French comic fined for anti-semitism

– again

French comedian Dieudonné has been ordered to pay €20, 000 after a court ruled that inviting a Holocaust denier on stage was a ‘public anti-Semitic insult’.

It is the sixth time the 43-year-old comedian – who is due to perform in London next year – has been fined for comments about Jewish people.

Yesterday’s court ruling stemmed from a stand-up show in which Dieudonné invited convicted Holocaust denier Robert Faurisson to receive an award from an actor dressed as a concentration camp victim.

Paris judges fined him €10,000 and awarded the same amount in legal costs to the eight groups that sued him.

A spokesman for one of those organisations, SOS Racisme, said: ‘We are quite satisfied with this decision. This shows yet again that Dieudonné M'Bala M'Bala is not a comedian but uses that label to express his hatred.
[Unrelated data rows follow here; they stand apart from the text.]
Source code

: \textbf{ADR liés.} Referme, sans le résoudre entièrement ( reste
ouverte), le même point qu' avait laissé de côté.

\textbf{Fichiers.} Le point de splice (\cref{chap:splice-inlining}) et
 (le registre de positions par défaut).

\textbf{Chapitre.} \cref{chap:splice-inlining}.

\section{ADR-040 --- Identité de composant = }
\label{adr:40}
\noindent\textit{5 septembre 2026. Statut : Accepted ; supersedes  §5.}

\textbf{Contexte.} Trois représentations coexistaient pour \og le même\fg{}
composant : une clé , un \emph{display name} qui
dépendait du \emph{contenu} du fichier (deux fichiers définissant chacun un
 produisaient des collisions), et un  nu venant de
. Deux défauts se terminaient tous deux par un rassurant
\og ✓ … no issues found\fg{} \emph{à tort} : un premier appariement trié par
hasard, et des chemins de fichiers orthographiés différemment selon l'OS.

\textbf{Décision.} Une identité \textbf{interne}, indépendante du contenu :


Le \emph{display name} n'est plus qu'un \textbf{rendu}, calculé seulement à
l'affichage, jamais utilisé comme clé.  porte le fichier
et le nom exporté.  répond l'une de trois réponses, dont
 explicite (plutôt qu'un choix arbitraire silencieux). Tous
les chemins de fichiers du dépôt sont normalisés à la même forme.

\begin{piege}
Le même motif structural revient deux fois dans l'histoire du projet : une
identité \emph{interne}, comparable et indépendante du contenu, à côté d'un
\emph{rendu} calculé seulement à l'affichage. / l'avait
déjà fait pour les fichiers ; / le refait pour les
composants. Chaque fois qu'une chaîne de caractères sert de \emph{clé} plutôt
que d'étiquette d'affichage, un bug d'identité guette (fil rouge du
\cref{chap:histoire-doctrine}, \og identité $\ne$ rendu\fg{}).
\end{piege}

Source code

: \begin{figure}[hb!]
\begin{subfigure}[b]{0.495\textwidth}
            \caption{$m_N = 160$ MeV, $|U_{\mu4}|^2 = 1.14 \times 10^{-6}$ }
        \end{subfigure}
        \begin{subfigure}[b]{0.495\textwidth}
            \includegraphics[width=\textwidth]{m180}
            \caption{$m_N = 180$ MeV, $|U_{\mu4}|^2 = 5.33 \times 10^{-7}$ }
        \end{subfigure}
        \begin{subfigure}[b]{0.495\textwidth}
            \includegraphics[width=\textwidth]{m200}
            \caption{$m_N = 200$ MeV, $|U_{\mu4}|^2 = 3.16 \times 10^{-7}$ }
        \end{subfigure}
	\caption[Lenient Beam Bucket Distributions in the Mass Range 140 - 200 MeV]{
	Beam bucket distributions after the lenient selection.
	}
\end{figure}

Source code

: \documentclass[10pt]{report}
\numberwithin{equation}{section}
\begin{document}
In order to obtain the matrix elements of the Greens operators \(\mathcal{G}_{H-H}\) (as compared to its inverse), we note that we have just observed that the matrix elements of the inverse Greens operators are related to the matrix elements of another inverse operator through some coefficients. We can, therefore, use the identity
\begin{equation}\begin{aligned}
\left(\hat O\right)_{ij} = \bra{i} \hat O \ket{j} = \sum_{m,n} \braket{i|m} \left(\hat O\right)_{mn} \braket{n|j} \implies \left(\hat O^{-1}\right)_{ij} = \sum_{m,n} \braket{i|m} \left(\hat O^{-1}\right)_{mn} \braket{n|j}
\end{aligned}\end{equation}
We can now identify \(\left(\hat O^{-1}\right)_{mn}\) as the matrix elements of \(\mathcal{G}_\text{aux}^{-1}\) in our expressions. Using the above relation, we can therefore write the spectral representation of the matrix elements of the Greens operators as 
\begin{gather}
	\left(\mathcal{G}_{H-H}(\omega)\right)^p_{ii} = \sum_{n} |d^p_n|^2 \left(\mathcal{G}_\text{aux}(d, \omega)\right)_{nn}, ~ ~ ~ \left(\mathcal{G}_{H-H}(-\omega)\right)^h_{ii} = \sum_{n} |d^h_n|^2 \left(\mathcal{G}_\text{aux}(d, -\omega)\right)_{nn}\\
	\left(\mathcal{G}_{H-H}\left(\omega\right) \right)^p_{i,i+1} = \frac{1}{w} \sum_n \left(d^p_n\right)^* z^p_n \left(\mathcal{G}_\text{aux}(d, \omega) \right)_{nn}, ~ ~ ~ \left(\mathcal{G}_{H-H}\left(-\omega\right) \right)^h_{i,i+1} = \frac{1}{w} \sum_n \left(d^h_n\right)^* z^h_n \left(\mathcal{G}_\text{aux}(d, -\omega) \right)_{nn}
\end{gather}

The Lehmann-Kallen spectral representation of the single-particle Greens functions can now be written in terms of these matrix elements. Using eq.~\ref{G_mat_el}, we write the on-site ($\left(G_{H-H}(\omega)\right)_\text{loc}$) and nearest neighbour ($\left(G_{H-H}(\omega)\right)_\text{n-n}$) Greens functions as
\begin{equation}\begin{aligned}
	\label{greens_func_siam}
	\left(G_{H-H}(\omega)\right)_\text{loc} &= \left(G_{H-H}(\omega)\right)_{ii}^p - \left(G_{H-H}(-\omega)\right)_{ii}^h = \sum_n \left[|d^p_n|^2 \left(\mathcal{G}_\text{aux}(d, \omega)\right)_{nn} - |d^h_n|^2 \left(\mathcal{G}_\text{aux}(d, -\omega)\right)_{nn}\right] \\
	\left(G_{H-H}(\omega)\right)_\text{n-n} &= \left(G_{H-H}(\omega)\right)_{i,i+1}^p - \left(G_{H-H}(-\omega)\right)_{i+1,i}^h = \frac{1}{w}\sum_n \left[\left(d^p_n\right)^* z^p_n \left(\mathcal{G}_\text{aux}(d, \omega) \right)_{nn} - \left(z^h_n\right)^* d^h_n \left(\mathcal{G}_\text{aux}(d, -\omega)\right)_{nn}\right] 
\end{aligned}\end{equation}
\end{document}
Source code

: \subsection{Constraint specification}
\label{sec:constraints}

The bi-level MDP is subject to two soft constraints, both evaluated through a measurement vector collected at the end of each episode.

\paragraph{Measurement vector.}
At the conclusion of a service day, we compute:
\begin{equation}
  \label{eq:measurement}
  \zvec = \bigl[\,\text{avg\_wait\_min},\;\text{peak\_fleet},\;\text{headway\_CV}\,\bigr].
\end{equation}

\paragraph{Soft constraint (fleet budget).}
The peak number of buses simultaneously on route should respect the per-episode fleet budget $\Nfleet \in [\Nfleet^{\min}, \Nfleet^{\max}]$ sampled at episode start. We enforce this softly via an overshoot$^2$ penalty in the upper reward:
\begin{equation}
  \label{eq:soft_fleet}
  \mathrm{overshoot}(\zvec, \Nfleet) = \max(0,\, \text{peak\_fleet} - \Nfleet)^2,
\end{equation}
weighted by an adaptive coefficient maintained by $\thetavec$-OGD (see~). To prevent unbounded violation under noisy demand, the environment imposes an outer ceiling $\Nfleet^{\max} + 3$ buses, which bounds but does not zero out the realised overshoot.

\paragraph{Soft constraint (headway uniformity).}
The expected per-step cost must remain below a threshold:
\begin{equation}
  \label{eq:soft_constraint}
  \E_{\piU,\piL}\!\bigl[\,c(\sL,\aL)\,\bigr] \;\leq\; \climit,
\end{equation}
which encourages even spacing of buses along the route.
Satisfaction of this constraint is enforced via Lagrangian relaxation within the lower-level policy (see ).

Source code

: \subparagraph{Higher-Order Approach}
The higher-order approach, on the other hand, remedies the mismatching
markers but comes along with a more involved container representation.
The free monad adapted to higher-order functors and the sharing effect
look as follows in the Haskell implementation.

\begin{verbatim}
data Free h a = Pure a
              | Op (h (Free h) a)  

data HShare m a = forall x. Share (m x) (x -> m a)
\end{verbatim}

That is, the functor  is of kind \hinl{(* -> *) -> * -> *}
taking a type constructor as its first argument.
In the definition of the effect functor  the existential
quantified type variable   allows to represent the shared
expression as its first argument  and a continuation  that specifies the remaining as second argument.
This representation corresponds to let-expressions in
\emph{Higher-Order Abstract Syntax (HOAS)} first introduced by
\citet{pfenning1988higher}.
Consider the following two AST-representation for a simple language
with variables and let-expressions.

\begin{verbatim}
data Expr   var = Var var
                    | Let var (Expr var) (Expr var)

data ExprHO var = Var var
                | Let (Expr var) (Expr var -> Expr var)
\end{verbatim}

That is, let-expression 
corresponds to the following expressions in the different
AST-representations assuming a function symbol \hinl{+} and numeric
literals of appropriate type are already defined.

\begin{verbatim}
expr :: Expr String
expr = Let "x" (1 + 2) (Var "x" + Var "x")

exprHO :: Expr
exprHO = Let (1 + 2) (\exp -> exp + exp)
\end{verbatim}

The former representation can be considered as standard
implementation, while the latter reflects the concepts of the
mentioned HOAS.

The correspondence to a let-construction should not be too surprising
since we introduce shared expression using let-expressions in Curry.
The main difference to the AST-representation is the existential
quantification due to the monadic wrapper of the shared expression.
The Cameron-born comedian has previously stood for the European Parliament as head of the Anti-Zionist Party, formed with far-rightwinger Alain Soral.

His previous fines were:

  • €4,500 in 2006 for calling a prominent Jewish TV presenter a ‘secret donor of the child-murdering Israeli army’.
  • €5,000 in 2007 for calling the Jews ‘slave traders’.
  • €7,000 in 2008 for calling the Holocaust ‘memorial pornography’.
  • CA$75,000 in February this year by a Montreal court for defamatory statements with antisemtic undertones against the singer and actor Patrick Bruel.
  • €3,000 in March for defaming Jewish journalist Elisabeth Schemla, who had branded him an anti-semite.

Dieudonne is due to appear at London’s Leicester Square Theatre in March – although the show is said to focus on marital violence rather than any political message.